The young prince first visited France in 1814 during the First Restoration, settling there more permanently in 1817. In 1819 his father put him in the care of a tutor, M. de Boismilon, at the Collège Henri-IV. Louis Philippe wished his son to receive a liberal education on a foundation of complete equality with his fellow students. Ferdinand Philippe was highly successful in his studies and took courses at the École polytechnique. After a trip to Great Britain (visiting both England and Scotland) in 1819, he went to Lunéville to join the 1er régiment de hussards, of which he was made colonel by Charles X in 1824. In September 1824, King Charles X granted him the style "Royal Highness", a style maintained by Ferdinand Philippe at his father's accession to the throne six years later.
July Revolution
In 1830, during the July Revolution, the young Duke of Chartres was on garrison duty at Joigny.

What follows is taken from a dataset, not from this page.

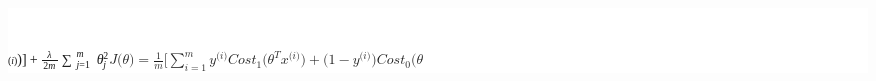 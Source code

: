 <span class="mo" id="MathJax-Span-233" style="font-size: 70.7%; font-family: MathJax_Main;">(</span><span class="mi" id="MathJax-Span-234" style="font-size: 70.7%; font-family: MathJax_Math; font-style: italic;">i</span><span class="mo" id="MathJax-Span-235" style="font-size: 70.7%; font-family: MathJax_Main;">)</span></span></span><span style="display: inline-block; width: 0px; height: 4.01em;"></span></span></span></span><span class="mo" id="MathJax-Span-236" style="font-family: MathJax_Main;">)</span><span class="mo" id="MathJax-Span-237" style="font-family: MathJax_Main;">]</span><span class="mo" id="MathJax-Span-238" style="font-family: MathJax_Main; padding-left: 0.222em;">+</span><span class="mfrac" id="MathJax-Span-239" style="padding-left: 0.222em;"><span style="display: inline-block; position: relative; width: 1.094em; height: 0px; margin-right: 0.12em; margin-left: 0.12em;"><span style="position: absolute; clip: rect(3.363em, 1000.39em, 4.175em, -1000em); top: -4.427em; left: 50%; margin-left: -0.206em;"><span class="mi" id="MathJax-Span-240" style="font-size: 70.7%; font-family: MathJax_Math; font-style: italic;">λ</span><span style="display: inline-block; width: 0px; height: 4.01em;"></span></span><span style="position: absolute; clip: rect(3.383em, 1000.96em, 4.174em, -1000em); top: -3.632em; left: 50%; margin-left: -0.487em;"><span class="mrow" id="MathJax-Span-241"><span class="mn" id="MathJax-Span-242" style="font-size: 70.7%; font-family: MathJax_Main;">2</span><span class="mi" id="MathJax-Span-243" style="font-size: 70.7%; font-family: MathJax_Math; font-style: italic;">m</span></span><span style="display: inline-block; width: 0px; height: 4.01em;"></span></span><span style="position: absolute; clip: rect(0.82em, 1001.09em, 1.198em, -1000em); top: -1.262em; left: 0em;"><span style="display: inline-block; overflow: hidden; vertical-align: 0em; border-top: 1.3px solid; width: 1.094em; height: 0px;"></span><span style="display: inline-block; width: 0px; height: 1.042em;"></span></span></span></span><span class="munderover" id="MathJax-Span-244" style="padding-left: 0.167em;"><span style="display: inline-block; position: relative; width: 2.326em; height: 0px;"><span style="position: absolute; clip: rect(3.104em, 1001em, 4.417em, -1000em); top: -4.01em; left: 0em;"><span class="mo" id="MathJax-Span-245" style="font-family: MathJax_Size1; vertical-align: 0em;">∑</span><span style="display: inline-block; width: 0px; height: 4.01em;"></span></span><span style="position: absolute; clip: rect(3.542em, 1000.7em, 4.174em, -1000em); top: -4.487em; left: 1.056em;"><span class="texatom" id="MathJax-Span-246"><span class="mrow" id="MathJax-Span-247"><span class="mi" id="MathJax-Span-248" style="font-size: 70.7%; font-family: MathJax_Math; font-style: italic;">m</span></span></span><span style="display: inline-block; width: 0px; height: 4.01em;"></span></span><span style="position: absolute; clip: rect(3.383em, 1001.27em, 4.311em, -1000em); top: -3.725em; left: 1.056em;"><span class="texatom" id="MathJax-Span-249"><span class="mrow" id="MathJax-Span-250"><span class="mi" id="MathJax-Span-251" style="font-size: 70.7%; font-family: MathJax_Math; font-style: italic;">j</span><span class="mo" id="MathJax-Span-252" style="font-size: 70.7%; font-family: MathJax_Main;">=</span><span class="mn" id="MathJax-Span-253" style="font-size: 70.7%; font-family: MathJax_Main;">1</span></span></span><span style="display: inline-block; width: 0px; height: 4.01em;"></span></span></span></span><span class="msubsup" id="MathJax-Span-254" style="padding-left: 0.167em;"><span style="display: inline-block; position: relative; width: 0.898em; height: 0px;"><span style="position: absolute; clip: rect(3.149em, 1000.46em, 4.177em, -1000em); top: -4.01em; left: 0em;"><span class="mi" id="MathJax-Span-255" style="font-family: MathJax_Math; font-style: italic;">θ</span><span style="display: inline-block; width: 0px; height: 4.01em;"></span></span><span style="position: absolute; clip: rect(3.383em, 1000.43em, 4.167em, -1000em); top: -4.355em; left: 0.469em;"><span class="mn" id="MathJax-Span-256" style="font-size: 70.7%; font-family: MathJax_Main;">2</span><span style="display: inline-block; width: 0px; height: 4.01em;"></span></span><span style="position: absolute; clip: rect(3.387em, 1000.37em, 4.311em, -1000em); top: -3.707em; left: 0.469em;"><span class="mi" id="MathJax-Span-257" style="font-size: 70.7%; font-family: MathJax_Math; font-style: italic;">j</span><span style="display: inline-block; width: 0px; height: 4.01em;"></span></span></span></span></span><span style="display: inline-block; width: 0px; height: 2.292em;"></span></span></span><span style="display: inline-block; overflow: hidden; vertical-align: -0.599em; border-left: 0px solid; width: 0px; height: 1.75em;"></span></span></nobr><span class="MJX_Assistive_MathML" role="presentation"><math xmlns="http://www.w3.org/1998/Math/MathML"><mi>J</mi><mo stretchy="false">(</mo><mi>θ</mi><mo stretchy="false">)</mo><mo>=</mo><mfrac><mn>1</mn><mi>m</mi></mfrac><mo stretchy="false">[</mo><munderover><mo>∑</mo><mrow class="MJX-TeXAtom-ORD"><mi>i</mi><mo>=</mo><mn>1</mn></mrow><mi>m</mi></munderover><msup><mi>y</mi><mrow class="MJX-TeXAtom-ORD"><mo stretchy="false">(</mo><mi>i</mi><mo stretchy="false">)</mo></mrow></msup><mi>C</mi><mi>o</mi><mi>s</mi><msub><mi>t</mi><mn>1</mn></msub><mo stretchy="false">(</mo><msup><mi>θ</mi><mi>T</mi></msup><msup><mi>x</mi><mrow class="MJX-TeXAtom-ORD"><mo stretchy="false">(</mo><mi>i</mi><mo stretchy="false">)</mo></mrow></msup><mo stretchy="false">)</mo><mo>+</mo><mo stretchy="false">(</mo><mn>1</mn><mo>−</mo><msup><mi>y</mi><mrow class="MJX-TeXAtom-ORD"><mo stretchy="false">(</mo><mi>i</mi><mo stretchy="false">)</mo></mrow></msup><mo stretchy="false">)</mo><mi>C</mi><mi>o</mi><mi>s</mi><msub><mi>t</mi><mn>0</mn></msub><mo stretchy="false">(</mo><msup><mi>θ</mi>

He made his regiment wear the tricolor cockade and quickly led them to aid the uprising in Paris. He was temporarily stopped at Montrouge, and entered Paris on 3 August at the head of his regiment. When his father was offered the French throne by the Chamber of Deputies, Prince Ferdinand Philippe received the title of Duke of Orléans, Prince of Orléans, and also became Prince Royal, the heir apparent to the throne. Upon entering the Conseil (at his father's bidding), Ferdinand Philippe, who had something of a temper, criticised the time lost by ministers' prevarications and was frequently embroiled in skirmishes with the doctrinaires, to whom he wished to impart the sentiments of revolutionary youth. When Casimir Periero was nominated president of the Conseil in March 1831, he accepted the post only on condition that Ferdinand Philippe be excluded from the Conseil.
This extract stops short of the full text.